A defesa da posição do PS sobre a IVG está a cargo de Isabel Moreira, que não tem pudor em dizer que “o veto, neste caso, não serviu para nada.”
Por um lado, o diploma foi “aprovado por mais de maioria absoluta”. De facto, mereceu os votos a favor dos deputados do PS (com exceção do deputado Ascenso Simões, que votou contra), BE, PCP, PEV, PAN e da deputada do PSD Paula Teixeira da Cruz (ao arrepio da disciplina de voto imposta pelo seu partido) e os votos contra do PSD e CDS-PP. E nenhum dos partidos pretende alterar, agora, o seu sentido de voto.
Por outro lado, porque não se trata de matérias de inconstitucionalidade (caso contrário o Presidente teria encaminhado o diploma para o Tribunal Constitucional e o Parlamento teria de o expurgar da inconstitucionalidade).
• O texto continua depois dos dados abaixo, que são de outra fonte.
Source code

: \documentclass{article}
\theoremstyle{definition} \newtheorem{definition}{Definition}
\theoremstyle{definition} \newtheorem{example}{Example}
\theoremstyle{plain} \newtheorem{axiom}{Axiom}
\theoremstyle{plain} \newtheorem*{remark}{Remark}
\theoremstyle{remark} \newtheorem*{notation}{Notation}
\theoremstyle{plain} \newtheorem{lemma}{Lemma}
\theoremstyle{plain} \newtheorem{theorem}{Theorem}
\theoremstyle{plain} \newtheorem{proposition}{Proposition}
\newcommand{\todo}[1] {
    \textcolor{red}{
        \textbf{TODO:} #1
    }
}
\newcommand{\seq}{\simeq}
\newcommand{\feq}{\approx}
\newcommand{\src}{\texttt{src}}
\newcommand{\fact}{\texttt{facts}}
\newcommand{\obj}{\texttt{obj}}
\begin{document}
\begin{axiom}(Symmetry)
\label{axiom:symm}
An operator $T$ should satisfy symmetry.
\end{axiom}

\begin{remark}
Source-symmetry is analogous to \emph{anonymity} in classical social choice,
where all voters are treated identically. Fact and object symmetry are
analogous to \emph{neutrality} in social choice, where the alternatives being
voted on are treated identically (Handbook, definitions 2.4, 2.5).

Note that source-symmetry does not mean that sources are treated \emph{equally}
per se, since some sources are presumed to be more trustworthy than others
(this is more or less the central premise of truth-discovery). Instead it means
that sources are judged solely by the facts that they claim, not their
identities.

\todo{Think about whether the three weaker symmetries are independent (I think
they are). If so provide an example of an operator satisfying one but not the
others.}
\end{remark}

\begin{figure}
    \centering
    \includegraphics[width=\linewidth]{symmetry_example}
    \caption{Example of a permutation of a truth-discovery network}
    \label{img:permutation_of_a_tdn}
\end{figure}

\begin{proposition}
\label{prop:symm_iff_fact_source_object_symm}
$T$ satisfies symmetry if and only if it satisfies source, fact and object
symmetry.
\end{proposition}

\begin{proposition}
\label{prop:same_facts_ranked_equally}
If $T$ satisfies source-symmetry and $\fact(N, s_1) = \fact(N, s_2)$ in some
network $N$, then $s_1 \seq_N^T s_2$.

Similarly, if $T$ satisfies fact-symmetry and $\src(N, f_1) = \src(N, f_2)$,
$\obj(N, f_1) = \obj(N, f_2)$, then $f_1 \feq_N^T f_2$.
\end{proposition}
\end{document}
Tratando-se de um veto político, os deputados deverão apenas confirmar a sua posição sobre a matéria e devolver o diploma a Belém. Perspetivando-se uma repetição da votação, ao Presidente não restará alternativa senão promulgá-lo, no prazo de oito dias.
“Três coisas incompreensíveis” do Presidente
No entender da deputada socialista, há “três coisas incompreensíveis” nestes vetos de Cavaco Silva:
Primeiro, e em relação ao “regresso à normalidade em relação ao IVG”, o Presidente “vetou uma lei que tinha promulgado em outubro e que sido muito debatida.”
Segundo, devolve-o à Assembleia da República, “sabendo que vai ser derrotado.” Ora, prossegue a deputada, o Presidente justificou a promulgação do diploma sobre casamento entre pessoas do mesmo sexo com o facto de ter sido aprovado por “maioria absoluta”, pelo que o veto “só atrasaria o processo legislativo e prejudicaria os portugueses”, recorda. Mas “agora, faz o contrário!”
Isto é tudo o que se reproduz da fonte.